- [DESCRIPTION OF THE TASK]:
Quote, with no changes, the lines that run from the top of the material to the line with "- 👯 I’m looking to collaborate on ...", both included.

--- INPUT MATERIAL Enclosed Below ---

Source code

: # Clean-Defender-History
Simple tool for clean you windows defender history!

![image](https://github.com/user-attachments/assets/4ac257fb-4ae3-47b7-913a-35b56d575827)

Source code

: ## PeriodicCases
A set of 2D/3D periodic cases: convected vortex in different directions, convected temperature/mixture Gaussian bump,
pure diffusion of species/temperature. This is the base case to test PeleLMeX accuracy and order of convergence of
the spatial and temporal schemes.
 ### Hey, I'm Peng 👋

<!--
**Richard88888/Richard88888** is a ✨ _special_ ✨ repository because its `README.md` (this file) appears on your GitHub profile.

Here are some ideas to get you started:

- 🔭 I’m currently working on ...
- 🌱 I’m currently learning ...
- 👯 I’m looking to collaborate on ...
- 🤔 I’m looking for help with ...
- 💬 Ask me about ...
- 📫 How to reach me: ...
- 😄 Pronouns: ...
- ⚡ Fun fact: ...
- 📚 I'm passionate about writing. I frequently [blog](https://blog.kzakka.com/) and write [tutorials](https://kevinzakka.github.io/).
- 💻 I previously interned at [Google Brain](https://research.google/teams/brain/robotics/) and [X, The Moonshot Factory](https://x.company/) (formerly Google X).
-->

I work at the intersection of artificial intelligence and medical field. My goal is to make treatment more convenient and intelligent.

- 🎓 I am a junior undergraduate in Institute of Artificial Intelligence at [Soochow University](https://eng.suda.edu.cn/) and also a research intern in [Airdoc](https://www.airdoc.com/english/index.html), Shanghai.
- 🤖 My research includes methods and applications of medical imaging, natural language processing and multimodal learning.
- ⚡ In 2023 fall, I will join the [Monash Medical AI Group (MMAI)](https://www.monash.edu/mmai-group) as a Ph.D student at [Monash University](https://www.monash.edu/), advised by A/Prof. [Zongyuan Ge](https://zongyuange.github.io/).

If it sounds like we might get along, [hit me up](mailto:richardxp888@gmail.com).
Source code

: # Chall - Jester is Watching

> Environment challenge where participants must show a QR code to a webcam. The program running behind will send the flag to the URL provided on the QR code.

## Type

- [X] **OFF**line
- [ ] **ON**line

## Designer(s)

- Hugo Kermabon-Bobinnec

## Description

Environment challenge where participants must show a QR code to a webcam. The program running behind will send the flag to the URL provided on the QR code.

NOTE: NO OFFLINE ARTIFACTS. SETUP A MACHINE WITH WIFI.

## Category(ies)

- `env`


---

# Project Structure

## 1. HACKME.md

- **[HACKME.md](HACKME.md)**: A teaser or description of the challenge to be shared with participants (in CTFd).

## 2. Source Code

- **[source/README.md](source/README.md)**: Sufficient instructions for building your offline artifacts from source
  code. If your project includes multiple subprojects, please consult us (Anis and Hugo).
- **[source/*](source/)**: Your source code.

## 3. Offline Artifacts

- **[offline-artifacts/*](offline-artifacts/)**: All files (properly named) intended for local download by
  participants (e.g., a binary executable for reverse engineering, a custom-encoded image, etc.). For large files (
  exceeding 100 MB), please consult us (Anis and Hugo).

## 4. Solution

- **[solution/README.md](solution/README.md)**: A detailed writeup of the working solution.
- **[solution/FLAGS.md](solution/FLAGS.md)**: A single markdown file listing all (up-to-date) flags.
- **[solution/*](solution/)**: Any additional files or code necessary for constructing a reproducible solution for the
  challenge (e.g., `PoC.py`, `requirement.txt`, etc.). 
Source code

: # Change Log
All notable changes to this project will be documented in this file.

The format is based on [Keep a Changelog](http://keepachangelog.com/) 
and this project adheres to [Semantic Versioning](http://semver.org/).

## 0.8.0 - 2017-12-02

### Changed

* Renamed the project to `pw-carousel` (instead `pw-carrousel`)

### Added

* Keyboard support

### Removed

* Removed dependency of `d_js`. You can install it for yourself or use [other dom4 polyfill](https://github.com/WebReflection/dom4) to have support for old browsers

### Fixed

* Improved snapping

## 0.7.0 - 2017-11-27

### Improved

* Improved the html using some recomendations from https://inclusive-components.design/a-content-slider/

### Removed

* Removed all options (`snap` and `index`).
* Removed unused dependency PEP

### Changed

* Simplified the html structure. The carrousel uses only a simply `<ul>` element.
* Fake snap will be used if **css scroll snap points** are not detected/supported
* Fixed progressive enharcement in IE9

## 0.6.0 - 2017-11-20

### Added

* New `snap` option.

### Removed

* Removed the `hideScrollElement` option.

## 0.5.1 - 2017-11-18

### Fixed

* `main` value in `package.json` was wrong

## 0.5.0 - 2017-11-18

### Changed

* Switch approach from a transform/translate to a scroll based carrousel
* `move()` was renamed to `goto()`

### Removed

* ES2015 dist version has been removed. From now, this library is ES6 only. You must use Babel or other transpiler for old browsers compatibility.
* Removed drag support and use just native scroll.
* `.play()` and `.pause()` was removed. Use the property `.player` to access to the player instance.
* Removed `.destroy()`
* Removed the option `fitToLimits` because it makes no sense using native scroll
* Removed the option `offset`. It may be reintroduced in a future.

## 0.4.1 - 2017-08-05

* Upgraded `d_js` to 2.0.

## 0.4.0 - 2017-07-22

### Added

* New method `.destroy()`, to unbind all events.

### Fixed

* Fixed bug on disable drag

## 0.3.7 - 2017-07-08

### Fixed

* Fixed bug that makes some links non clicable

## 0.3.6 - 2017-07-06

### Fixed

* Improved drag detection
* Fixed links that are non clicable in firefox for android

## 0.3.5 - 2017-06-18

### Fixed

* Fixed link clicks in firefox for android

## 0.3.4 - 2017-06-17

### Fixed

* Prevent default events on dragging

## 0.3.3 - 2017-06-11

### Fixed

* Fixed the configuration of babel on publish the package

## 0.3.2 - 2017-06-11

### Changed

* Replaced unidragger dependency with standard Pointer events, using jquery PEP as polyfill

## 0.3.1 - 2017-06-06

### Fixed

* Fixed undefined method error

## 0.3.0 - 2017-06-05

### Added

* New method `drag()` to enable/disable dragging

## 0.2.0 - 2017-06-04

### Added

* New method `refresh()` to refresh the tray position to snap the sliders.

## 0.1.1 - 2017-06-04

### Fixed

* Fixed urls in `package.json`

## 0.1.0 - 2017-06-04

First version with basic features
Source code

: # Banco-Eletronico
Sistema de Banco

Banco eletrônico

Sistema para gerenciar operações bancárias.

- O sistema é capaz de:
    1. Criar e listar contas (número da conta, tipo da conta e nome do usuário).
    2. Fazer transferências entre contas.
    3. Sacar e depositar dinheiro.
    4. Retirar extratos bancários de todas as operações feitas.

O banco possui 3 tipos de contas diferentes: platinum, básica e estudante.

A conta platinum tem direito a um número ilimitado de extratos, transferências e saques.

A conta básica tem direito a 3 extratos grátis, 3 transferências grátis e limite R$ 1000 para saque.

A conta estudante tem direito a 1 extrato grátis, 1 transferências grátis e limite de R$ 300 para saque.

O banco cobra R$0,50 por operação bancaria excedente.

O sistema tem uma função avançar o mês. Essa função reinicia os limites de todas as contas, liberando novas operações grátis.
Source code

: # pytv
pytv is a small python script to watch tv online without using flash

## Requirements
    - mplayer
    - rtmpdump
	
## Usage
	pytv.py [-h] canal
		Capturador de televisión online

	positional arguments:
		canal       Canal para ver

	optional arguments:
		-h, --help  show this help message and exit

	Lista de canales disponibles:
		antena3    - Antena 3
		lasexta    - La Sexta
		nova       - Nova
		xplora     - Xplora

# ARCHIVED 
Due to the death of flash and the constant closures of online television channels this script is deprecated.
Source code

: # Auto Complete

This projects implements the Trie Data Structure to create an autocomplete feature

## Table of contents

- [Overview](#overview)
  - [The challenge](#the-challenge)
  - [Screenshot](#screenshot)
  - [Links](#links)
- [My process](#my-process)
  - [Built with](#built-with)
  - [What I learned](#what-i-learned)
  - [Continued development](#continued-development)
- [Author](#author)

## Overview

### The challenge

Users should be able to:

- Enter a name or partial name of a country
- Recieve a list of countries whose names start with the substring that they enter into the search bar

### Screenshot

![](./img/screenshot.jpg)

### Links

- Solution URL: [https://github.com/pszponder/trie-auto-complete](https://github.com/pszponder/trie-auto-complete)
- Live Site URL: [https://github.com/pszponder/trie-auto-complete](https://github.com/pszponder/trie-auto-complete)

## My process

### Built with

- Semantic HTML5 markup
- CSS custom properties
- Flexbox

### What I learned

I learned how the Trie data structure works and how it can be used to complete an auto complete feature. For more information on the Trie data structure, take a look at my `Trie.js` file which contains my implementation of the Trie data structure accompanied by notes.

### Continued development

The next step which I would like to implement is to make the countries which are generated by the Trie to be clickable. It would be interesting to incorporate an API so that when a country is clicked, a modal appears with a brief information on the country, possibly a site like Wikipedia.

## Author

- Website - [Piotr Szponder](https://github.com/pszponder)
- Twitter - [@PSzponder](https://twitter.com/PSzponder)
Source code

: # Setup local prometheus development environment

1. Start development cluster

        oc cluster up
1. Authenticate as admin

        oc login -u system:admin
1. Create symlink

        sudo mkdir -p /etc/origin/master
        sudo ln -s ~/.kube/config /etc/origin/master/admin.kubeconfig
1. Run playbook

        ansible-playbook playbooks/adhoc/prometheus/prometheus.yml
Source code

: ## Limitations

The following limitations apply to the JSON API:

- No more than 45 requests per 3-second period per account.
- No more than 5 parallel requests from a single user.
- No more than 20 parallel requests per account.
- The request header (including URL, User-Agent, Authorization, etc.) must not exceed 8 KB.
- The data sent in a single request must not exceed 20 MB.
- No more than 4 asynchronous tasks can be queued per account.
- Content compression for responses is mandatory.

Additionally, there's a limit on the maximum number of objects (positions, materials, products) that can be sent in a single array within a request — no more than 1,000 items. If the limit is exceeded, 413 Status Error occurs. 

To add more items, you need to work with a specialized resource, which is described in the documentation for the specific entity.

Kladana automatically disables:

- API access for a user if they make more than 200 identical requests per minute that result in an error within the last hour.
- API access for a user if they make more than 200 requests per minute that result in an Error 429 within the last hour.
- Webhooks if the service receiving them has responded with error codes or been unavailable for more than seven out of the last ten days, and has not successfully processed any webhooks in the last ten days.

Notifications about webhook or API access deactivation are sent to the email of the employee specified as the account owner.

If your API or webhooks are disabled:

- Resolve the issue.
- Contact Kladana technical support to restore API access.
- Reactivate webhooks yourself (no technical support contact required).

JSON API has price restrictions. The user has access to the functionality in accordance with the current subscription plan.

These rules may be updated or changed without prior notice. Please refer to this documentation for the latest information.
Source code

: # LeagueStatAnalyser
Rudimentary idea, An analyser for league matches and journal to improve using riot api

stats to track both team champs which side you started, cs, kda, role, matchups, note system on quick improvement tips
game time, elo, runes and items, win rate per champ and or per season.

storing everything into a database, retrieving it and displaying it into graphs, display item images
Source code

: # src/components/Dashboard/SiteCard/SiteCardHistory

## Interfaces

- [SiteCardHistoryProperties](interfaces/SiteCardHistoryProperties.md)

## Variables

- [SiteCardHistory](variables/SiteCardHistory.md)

--- End of Enclosed INPUT MATERIAL ---

- [RESPONSE BELOW]:
Source code

: # Clean-Defender-History
Simple tool for clean you windows defender history!

![image](https://github.com/user-attachments/assets/4ac257fb-4ae3-47b7-913a-35b56d575827)

Source code

: ## PeriodicCases
A set of 2D/3D periodic cases: convected vortex in different directions, convected temperature/mixture Gaussian bump,
pure diffusion of species/temperature. This is the base case to test PeleLMeX accuracy and order of convergence of
the spatial and temporal schemes.
 ### Hey, I'm Peng 👋

<!--
**Richard88888/Richard88888** is a ✨ _special_ ✨ repository because its `README.md` (this file) appears on your GitHub profile.

Here are some ideas to get you started:

- 🔭 I’m currently working on ...
- 🌱 I’m currently learning ...
- 👯 I’m looking to collaborate on ...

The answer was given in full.